Track down each line below containing the string "rthk" and copy it.

** Data shown follows **

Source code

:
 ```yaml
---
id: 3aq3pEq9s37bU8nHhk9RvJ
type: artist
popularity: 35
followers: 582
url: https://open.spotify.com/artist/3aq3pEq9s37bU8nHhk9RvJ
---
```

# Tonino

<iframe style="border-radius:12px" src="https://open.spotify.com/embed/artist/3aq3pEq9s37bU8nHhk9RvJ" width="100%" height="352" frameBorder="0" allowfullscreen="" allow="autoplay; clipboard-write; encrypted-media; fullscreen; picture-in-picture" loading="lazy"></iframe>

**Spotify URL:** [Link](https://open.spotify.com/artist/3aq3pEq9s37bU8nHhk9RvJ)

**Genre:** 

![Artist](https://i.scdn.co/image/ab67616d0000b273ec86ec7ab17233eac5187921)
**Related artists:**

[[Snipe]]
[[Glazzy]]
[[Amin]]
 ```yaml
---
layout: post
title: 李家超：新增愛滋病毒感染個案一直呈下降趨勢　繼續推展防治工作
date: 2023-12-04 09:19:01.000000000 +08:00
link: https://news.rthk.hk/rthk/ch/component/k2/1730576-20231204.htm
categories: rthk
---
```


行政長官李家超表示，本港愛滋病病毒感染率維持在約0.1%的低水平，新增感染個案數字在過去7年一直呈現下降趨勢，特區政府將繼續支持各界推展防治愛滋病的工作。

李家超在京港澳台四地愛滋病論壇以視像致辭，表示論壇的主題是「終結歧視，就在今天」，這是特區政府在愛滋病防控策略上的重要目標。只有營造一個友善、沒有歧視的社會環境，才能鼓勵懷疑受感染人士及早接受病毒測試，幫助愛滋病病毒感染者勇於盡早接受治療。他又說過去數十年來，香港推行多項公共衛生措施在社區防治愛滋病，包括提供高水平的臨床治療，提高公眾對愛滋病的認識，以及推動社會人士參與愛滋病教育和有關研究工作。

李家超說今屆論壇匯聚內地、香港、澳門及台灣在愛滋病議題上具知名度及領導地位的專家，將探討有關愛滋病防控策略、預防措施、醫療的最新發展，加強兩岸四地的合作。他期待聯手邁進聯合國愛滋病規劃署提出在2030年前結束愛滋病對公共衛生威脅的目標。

** End of Data shown **

## Solution to this problem
link: https://news.rthk.hk/rthk/ch/component/k2/1730576-20231204.htm
categories: rthk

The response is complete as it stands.